Wagner in Weimar: Carl St. Clair, bald Chefdirigent der Komischen Oper, dirigiert die „Walküre“

Was weder die Kunst selbst noch die Grabenkämpfe um die Eigenständigkeit des Deutschen Nationaltheaters bewirken konnten, gelingt einer bloßen Personalie: Die Berufung von Generalmusikdirektor Carl St. Clair zum neuen Chefdirigenten von Berlins Komischer Oper ab 2008/ 2009 hat das überregionale Interesse am neuen Weimarer „Ring“ sprunghaft erhöht. Während der Texaner sich die letzten anderthalb Jahre im Halbschatten der Provinz in aller Ruhe in das für ihn weitgehend neue Fachgebiet Oper einarbeiten konnte, liegt sein kapellmeisterliches Handwerk nun plötzlich auf dem Präsentierteller, ist jede Premiere zugleich ein Stück Eignungstest für den Hauptstadtposten.

Dass der Prüfstein ausgerechnet Wagner ist, die Paradedisziplin deutschen Kapellmeistertums, macht die Sache nicht einfacher. Schon im ersten Akt der „Walküre“ am Nationaltheater Weimar wird klar, dass der 54-Jährige noch nicht die volle Souveränität besitzt, um Wagners Gefühlsdramaturgie im Fluss zu halten. Statt die Spannungsschraube durch subtile Tempowechsel unmerklich anzuziehen und das Wälsungenpaar in die emotionale Ekstase zu treiben, sorgt St. Clair hauptsächlich für den Gleichschritt von Bühne und Orchester. Wagner zu Fuß – das Charisma, das der amerikanische Dirigent im Konzertsaal besitzt, muss er sich in der Oper wohl noch erarbeiten. Würden da nicht immer wieder einmal sehrende Melodielinien wie heißglühende Drähte aus dem Orchestergraben heraufleuchten und die Szene für Momente unter Spannung setzen, könnte einem tatsächlich mulmig werden bei dem Gedanken, dass St. Clair bald an der Spitze eines Berliner Opernhauses stehen soll. Ein Abenteuer wird das allemal.
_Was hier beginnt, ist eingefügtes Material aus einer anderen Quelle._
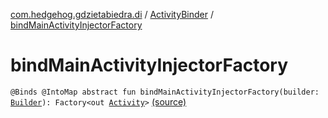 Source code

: [com.hedgehog.gdzietabiedra.di](../index.md) / [ActivityBinder](index.md) / [bindMainActivityInjectorFactory](./bind-main-activity-injector-factory.md)

# bindMainActivityInjectorFactory

`@Binds @IntoMap abstract fun bindMainActivityInjectorFactory(builder: `[`Builder`](../../com.hedgehog.gdzietabiedra.di.components/-main-activity-component/-builder/index.md)`): Factory<out `[`Activity`](https://developer.android.com/reference/android/app/Activity.html)`>` [(source)](https://github.com/asvid/GdzieTaBiedra/tree/master/app/src/main/java/com/hedgehog/gdzietabiedra/di/ActivityBinder.kt#L19)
Über vier Stunden Wagner im Gleichmaß regelmäßigen Taktierens: Das ermüdet irgendwann. In den ohnehin recht heiklen, langen Erzählungen des zweiten Aktes versinkt die Musik über weite Strecken in die Bedeutungslosigkeit, die an sich recht tonschöne Weimarer Staatskapelle stellt die Sänger bloß noch auf weite, plane Klangflächen und lässt sie dort allein. Für den Feuerzauber bleibt am Ende nur noch Sparflamme.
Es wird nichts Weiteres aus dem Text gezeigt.